What Russian classic writers thought about SNOW
Bring Back Spring
“The weather outside is vile: some kind of filth is falling down from the sky in huge quantities and forms a slush on the ground that neither runs off like rain nor piles up like snow, but turns all the streets into one big puddle,” fumed Korney Chukovsky.
Poet Pyotr Vyazemsky, meanwhile, felt much the same: “Cold again; yesterday something was falling from the sky — some say hail, some snow, some sleet — but, whatever it is, it’s disgusting,” he complained to historian Alexander Turgenev.
“Wet snow underfoot. And, in general, it feels like you’re walking along the first — unfortunately very long — landing of a dark staircase. And the sky above you looks as if it’s behind that dull, rippled glass they install in the lavatories of international train cars,” writer Vsevolod Ivanov sadly noted in his diary.
For Ivan Turgenev, author of ‘A Nest of the Gentry’ and many other novels, the familiar winter snowstorms provoked genuine anger: “A snowstorm has been raging since early morning — crying, groaning, howling in the bleak streets of Moscow; the branches of the trees outside my windows intertwine and writhe like sinners in hell and through all this noise comes the mournful ringing of bells… What weather! What a country!”
Anton Chekhov loved the warm Crimean winters and, when staying in Melikhovo near Moscow, never tired of complaining about the whims of the weather. “Our weather is outrageous. Today, for instance, at six in the morning, there was frost, a clear sky, the sun was shining and everything promised a fine day; but now, at eight in the morning, the sky is already covered with clouds, a north wind is blowing and it smells of snow. There is still a great deal of existing snow; travel is only possible on wheels and even then, with adventures… Cold! It’s boring without good weather,” he complained to publisher Nikolai Leikin.
Snow Inspires
Precipitation doesn’t just drive people into seasonal depression, it also forces them to change plans. “At last, snow has fallen.

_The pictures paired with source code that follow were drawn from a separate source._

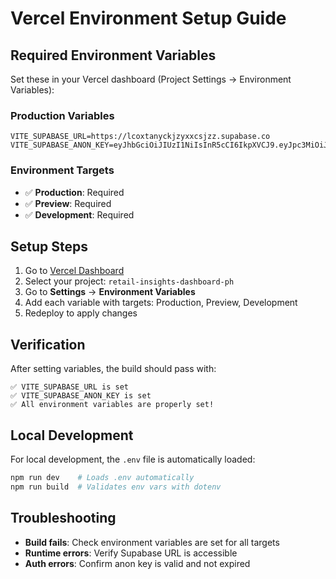# Vercel Environment Setup Guide

## Required Environment Variables

Set these in your Vercel dashboard (Project Settings → Environment Variables):

### Production Variables
```
VITE_SUPABASE_URL=https://lcoxtanyckjzyxxcsjzz.supabase.co
VITE_SUPABASE_ANON_KEY=eyJhbGciOiJIUzI1NiIsInR5cCI6IkpXVCJ9.eyJpc3MiOiJzdXBhYmFzZSIsInJlZiI6Imxjb3h0YW55Y2tqenl4eGNzanp6Iiwicm9sZSI6ImFub24iLCJpYXQiOjE3NDgzNDUzMjcsImV4cCI6MjA2MzkyMTMyN30.W2JgvZdXubvWpKCNZ7TfjLiKANZO1Hlb164fBEKH2dA
```

### Environment Targets
- ✅ **Production**: Required
- ✅ **Preview**: Required  
- ✅ **Development**: Required

## Setup Steps

1. Go to [Vercel Dashboard](https://vercel.com/dashboard)
2. Select your project: `retail-insights-dashboard-ph`
3. Go to **Settings** → **Environment Variables**
4. Add each variable with targets: Production, Preview, Development
5. Redeploy to apply changes

## Verification

After setting variables, the build should pass with:
```
✅ VITE_SUPABASE_URL is set
✅ VITE_SUPABASE_ANON_KEY is set
✅ All environment variables are properly set!
```

## Local Development

For local development, the `.env` file is automatically loaded:
```bash
npm run dev    # Loads .env automatically
npm run build  # Validates env vars with dotenv
```

## Troubleshooting

- **Build fails**: Check environment variables are set for all targets
- **Runtime errors**: Verify Supabase URL is accessible
- **Auth errors**: Confirm anon key is valid and not expired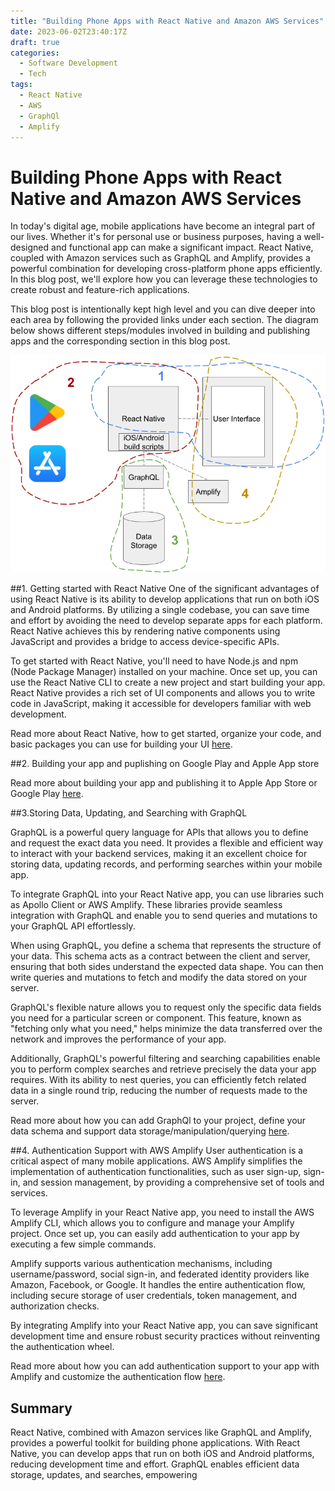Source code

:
 ```yaml
---
title: "Building Phone Apps with React Native and Amazon AWS Services"
date: 2023-06-02T23:40:17Z
draft: true
categories:
  - Software Development
  - Tech
tags:
  - React Native
  - AWS
  - GraphQl
  - Amplify
---
```


# Building Phone Apps with React Native and Amazon AWS Services

In today's digital age, mobile applications have become an integral part of our lives. Whether it's for personal use or business purposes, having a well-designed and functional app can make a significant impact. React Native, coupled with Amazon services such as GraphQL and Amplify, provides a powerful combination for developing cross-platform phone apps efficiently. In this blog post, we'll explore how you can leverage these technologies to create robust and feature-rich applications.

This blog post is intentionally kept high level and you can dive deeper into each area by following the provided links under each section. The diagram below shows different steps/modules involved in building and publishing apps and the corresponding section in this blog post.

![React Native and AWS services overall architecture](./static/ReactNative.png)

##1. Getting started with React Native
One of the significant advantages of using React Native is its ability to develop applications that run on both iOS and Android platforms. By utilizing a single codebase, you can save time and effort by avoiding the need to develop separate apps for each platform. React Native achieves this by rendering native components using JavaScript and provides a bridge to access device-specific APIs.

To get started with React Native, you'll need to have Node.js and npm (Node Package Manager) installed on your machine. Once set up, you can use the React Native CLI to create a new project and start building your app. React Native provides a rich set of UI components and allows you to write code in JavaScript, making it accessible for developers familiar with web development.

Read more about React Native, how to get started, organize your code, and basic packages you can use for building your UI [here](https://www.comparepriceacross.com).

##2. Building your app and puplishing on Google Play and Apple App store

Read more about building your app and publishing it to Apple App Store or Google Play [here](https://www.comparepriceacross.com).

##3.Storing Data, Updating, and Searching with GraphQL

GraphQL is a powerful query language for APIs that allows you to define and request the exact data you need. It provides a flexible and efficient way to interact with your backend services, making it an excellent choice for storing data, updating records, and performing searches within your mobile app.

To integrate GraphQL into your React Native app, you can use libraries such as Apollo Client or AWS Amplify. These libraries provide seamless integration with GraphQL and enable you to send queries and mutations to your GraphQL API effortlessly.

When using GraphQL, you define a schema that represents the structure of your data. This schema acts as a contract between the client and server, ensuring that both sides understand the expected data shape. You can then write queries and mutations to fetch and modify the data stored on your server.

GraphQL's flexible nature allows you to request only the specific data fields you need for a particular screen or component. This feature, known as "fetching only what you need," helps minimize the data transferred over the network and improves the performance of your app.

Additionally, GraphQL's powerful filtering and searching capabilities enable you to perform complex searches and retrieve precisely the data your app requires. With its ability to nest queries, you can efficiently fetch related data in a single round trip, reducing the number of requests made to the server.

Read more about how you can add GraphQl to your project, define your data schema and support data storage/manipulation/querying [here](https://www.comparepriceacross.com).

##4. Authentication Support with AWS Amplify
User authentication is a critical aspect of many mobile applications. AWS Amplify simplifies the implementation of authentication functionalities, such as user sign-up, sign-in, and session management, by providing a comprehensive set of tools and services.

To leverage Amplify in your React Native app, you need to install the AWS Amplify CLI, which allows you to configure and manage your Amplify project. Once set up, you can easily add authentication to your app by executing a few simple commands.

Amplify supports various authentication mechanisms, including username/password, social sign-in, and federated identity providers like Amazon, Facebook, or Google. It handles the entire authentication flow, including secure storage of user credentials, token management, and authorization checks.

By integrating Amplify into your React Native app, you can save significant development time and ensure robust security practices without reinventing the authentication wheel.

Read more about how you can add authentication support to your app with Amplify and customize the authentication flow [here](https://www.comparepriceacross.com).

## Summary
React Native, combined with Amazon services like GraphQL and Amplify, provides a powerful toolkit for building phone applications. With React Native, you can develop apps that run on both iOS and Android platforms, reducing development time and effort. GraphQL enables efficient data storage, updates, and searches, empowering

I feel like going to Moscow – to wander about…” Chekhov once wrote to publisher Alexander Suvorin.
“I’m going to Moscow, as soon as I have money and there’s snow. The snow is falling, but money doesn’t fall from the sky,” Alexander Pushkin wrote to writer Ivan Velikopolsky.
Leo Tolstoy sometimes stayed home without regret, working on another manuscript: “The weather is nasty, snow. I dictated and wrote ‘Youth’, with pleasure to the point of tears. Spent the whole day at home.” At other times, he simply chose rest: “Snow. Went hunting. A blizzard. I saw nothing. I did nothing all day.”

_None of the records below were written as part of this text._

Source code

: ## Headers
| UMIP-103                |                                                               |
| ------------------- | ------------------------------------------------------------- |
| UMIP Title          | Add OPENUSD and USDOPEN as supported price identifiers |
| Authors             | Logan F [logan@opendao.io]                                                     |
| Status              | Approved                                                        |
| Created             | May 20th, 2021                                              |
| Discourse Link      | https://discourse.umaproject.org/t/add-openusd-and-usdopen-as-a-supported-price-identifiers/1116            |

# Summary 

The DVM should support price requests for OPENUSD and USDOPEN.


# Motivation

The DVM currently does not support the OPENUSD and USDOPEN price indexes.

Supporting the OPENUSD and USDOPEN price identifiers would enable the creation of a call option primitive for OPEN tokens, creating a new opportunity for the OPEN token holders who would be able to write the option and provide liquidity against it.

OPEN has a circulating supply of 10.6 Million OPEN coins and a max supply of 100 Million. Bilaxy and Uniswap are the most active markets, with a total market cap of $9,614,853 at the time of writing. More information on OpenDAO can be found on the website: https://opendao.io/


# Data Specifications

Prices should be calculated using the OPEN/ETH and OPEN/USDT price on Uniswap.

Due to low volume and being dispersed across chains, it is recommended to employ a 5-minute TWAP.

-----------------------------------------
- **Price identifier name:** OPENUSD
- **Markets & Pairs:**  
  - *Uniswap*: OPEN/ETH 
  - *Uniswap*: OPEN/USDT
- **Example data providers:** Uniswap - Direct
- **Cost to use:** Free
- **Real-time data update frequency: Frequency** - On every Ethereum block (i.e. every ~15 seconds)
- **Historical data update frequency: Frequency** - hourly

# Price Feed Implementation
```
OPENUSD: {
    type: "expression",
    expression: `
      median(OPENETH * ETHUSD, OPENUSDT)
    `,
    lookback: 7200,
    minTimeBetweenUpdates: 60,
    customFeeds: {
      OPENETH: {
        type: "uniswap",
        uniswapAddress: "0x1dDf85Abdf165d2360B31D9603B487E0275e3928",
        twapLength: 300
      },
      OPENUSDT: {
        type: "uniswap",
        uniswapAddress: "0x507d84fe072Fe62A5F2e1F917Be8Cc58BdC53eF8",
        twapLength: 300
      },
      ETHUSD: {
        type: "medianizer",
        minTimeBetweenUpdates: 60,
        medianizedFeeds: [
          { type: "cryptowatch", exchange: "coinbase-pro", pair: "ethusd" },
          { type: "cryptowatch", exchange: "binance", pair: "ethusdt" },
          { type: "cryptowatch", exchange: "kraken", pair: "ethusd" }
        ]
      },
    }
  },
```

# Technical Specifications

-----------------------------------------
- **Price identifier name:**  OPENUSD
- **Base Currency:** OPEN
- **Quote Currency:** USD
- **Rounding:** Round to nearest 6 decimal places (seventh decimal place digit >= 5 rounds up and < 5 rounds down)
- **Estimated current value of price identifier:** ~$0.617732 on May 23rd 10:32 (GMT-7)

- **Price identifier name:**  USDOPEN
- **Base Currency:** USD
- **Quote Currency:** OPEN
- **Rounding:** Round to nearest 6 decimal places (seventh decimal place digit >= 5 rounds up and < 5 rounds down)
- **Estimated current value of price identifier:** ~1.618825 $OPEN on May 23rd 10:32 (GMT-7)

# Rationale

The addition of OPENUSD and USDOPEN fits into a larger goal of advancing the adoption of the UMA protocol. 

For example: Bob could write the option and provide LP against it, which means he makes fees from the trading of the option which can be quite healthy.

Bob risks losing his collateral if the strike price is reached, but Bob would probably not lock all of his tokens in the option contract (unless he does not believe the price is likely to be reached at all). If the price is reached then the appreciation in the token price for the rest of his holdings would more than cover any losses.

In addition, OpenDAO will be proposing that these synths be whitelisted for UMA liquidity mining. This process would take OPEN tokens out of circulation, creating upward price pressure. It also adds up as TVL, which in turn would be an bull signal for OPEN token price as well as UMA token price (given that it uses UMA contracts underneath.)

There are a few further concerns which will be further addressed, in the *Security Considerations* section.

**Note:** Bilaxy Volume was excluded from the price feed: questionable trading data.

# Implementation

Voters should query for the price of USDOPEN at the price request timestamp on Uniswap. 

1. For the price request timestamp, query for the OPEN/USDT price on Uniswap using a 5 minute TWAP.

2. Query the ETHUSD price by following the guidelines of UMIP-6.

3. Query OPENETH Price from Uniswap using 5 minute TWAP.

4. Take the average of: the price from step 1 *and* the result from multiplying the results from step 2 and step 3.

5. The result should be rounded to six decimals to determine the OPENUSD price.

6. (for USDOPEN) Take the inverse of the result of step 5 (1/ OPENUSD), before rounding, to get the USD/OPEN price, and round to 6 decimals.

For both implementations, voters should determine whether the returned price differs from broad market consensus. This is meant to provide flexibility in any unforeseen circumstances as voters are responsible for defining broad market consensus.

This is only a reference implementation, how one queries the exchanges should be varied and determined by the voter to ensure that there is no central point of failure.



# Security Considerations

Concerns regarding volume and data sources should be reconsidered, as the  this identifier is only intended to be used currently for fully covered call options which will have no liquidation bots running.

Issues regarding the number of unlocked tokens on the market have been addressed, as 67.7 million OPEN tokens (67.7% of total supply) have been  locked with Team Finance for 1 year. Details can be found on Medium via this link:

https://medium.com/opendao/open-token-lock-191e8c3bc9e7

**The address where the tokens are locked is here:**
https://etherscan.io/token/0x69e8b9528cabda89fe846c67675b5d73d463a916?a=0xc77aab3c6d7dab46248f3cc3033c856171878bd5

For poet Alexander Blok, a snowstorm became a source of inspiration: in the swirling snowdrifts, he once spotted a bright spot – an image that prompted him to create ‘The Twelve’.
“Have you ever walked through city streets on a dark night, in a blizzard or rain, when the wind tears and buffets everything around? When snowflakes blind your eyes?.. The wind swings the heavy hanging lanterns with such force that it seems they’re about to break loose and shatter to pieces. And the snow whirls ever more fiercely, flooding the snowy columns. The blizzard has nowhere to go in the narrow streets; it rushes about in all directions, gathering strength to burst into open space. But there is no open space. The blizzard spins, forming a white veil through which everything around loses its outlines and seems to blur.”
There Is No Bad Weather
“On the evening before last, rain fell on the fresh snow and then, overnight, turned into snow again. In the morning, the thermometer stood at zero and everything depended on that moment: if it had gone any higher, everything would have melted, but it went down and, by evening, reached –5°C. And the snow kept falling without pause and, today, Moscow lies under fluffy, white, untouched snow, reviving some unprecedented charm of old Moscow,” writer Mikhail Prishvin recorded in his diary about the beginning of winter in 1952.
And despite all the disdain from his peers, Leo Tolstoy was delighted by a winter day: “Went by tarantas to Shchelkunovka, then, from there, on horseback. Snow. Despite everything, twice such a feeling of joy came over me that I thanked God!”